Gloomy Bear

After Afro Ken (pictured above), who (like most of us, face it) changes his afro to resemble and befriend the object or thing he most admires, my latest obsession is Gloomy Bear.

The story, as it was told to me, was like the fable with the frog and the scorpion; the moral was about the fact that no matter what the scorpion said, he would always be true to his nature as a scorpion. So when you're a kid, and you adopt a baby cub, don't be thinking that it's not going to eat you when it grows up. Simple.
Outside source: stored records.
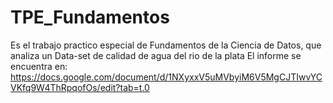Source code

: # TPE_Fundamentos
Es el trabajo practico especial de Fundamentos de la Ciencia de Datos, que analiza un Data-set de calidad de agua del rio de la plata
El informe se encuentra en: https://docs.google.com/document/d/1NXyxxV5uMVbyiM6V5MgCJTIwvYCVKfq9W4ThRpqofOs/edit?tab=t.0
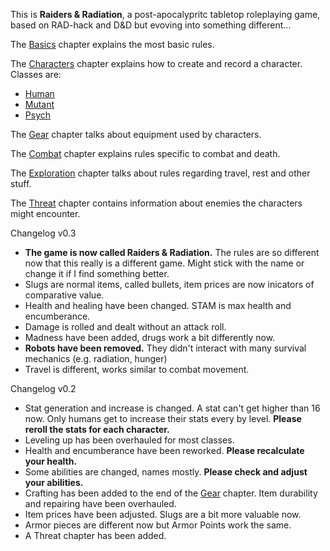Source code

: This is **Raiders & Radiation**, a post-apocalypritc tabletop roleplaying game, based on RAD-hack and D&D but evoving into something different...

The [Basics](basics.md) chapter explains the most basic rules.

The [Characters](character.md) chapter explains how to create and record a character. Classes are:

- [Human](class_human.md)
- [Mutant](class_mutant.md)
- [Psych](class_psych.md)

The [Gear](gear.md) chapter talks about equipment used by characters.

The [Combat](combat.md) chapter explains rules specific to combat and death.

The [Exploration](exploration.md) chapter talks about rules regarding travel, rest and other stuff.

The [Threat](threat.md) chapter contains information about enemies the characters might encounter.

Changelog v0.3

- **The game is now called Raiders & Radiation.** The rules are so different now that this really is a different game. Might stick with the name or change it if I find something better.
- Slugs are normal items, called bullets, item prices are now inicators of comparative value.
- Health and healing have been changed. STAM is max health and encumberance.
- Damage is rolled and dealt without an attack roll.
- Madness have been added, drugs work a bit differently now.
- **Robots have been removed.** They didn't interact with many survival mechanics (e.g. radiation, hunger)
- Travel is different, works similar to combat movement.

Changelog v0.2

- Stat generation and increase is changed. A stat can't get higher than 16 now. Only humans get to increase their stats every by level. **Please reroll the stats for each character.**
- Leveling up has been overhauled for most classes.
- Health and encumberance have been reworked. **Please recalculate your health.**
- Some abilities are changed, names mostly. **Please check and adjust your abilities.**
- Crafting has been added to the end of the [Gear](gear.md) chapter. Item durability and repairing have been overhauled.
- Item prices have been adjusted. Slugs are a bit more valuable now.
- Armor pieces are different now but Armor Points work the same.
- A Threat chapter has been added.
Combine that with the Japanese toy market's predilection for kawaii (cuteness), and you get Gloomy Bear. How subversive, Mrs. Jones!
Here's what I've read online about it:
Designer toys like Gloomy Bear (pictured), created by Japan’s Mori Chack, are both cute and scary. Maybe that’s because in Japanese, the words “cute” (kawaii) and “scary” (kowai) are only a vowel apart. (cbc.ca article 5/11/05, http://www.cbc.ca/arts/photoessay/designertoys/)
An interview with Mori Chack, creator of Gloomy Bear, in Playtimes magazine.
In Japan, Gloomy is pronounced, “gurumi”, the last part of “nuigurumi” which means stuffed toy. Most stuffed toys are cute and cuddly, why did you make Gloomy violent but still retaining that trademark Japanese ‘kawaii’-ness?
It’s a combination of the meaning of the word, “GLOOMY”, as in “dark” and “obscure” as well as a twist on the Japanese word, “nui-gurumi”. I’d like to emphasize not only the meaning of the word, but the sound and catchiness of it. But if the word, “GLOOMY” also holds relevant meaning, it sticks in your mind. So it was the ideal name for the character. (playtimes magazine article, v1 issue 8, http://www.playtimes-magazine.com/vol01issue08.htm)
So many puns, no wonder Gloomy Bear got violent.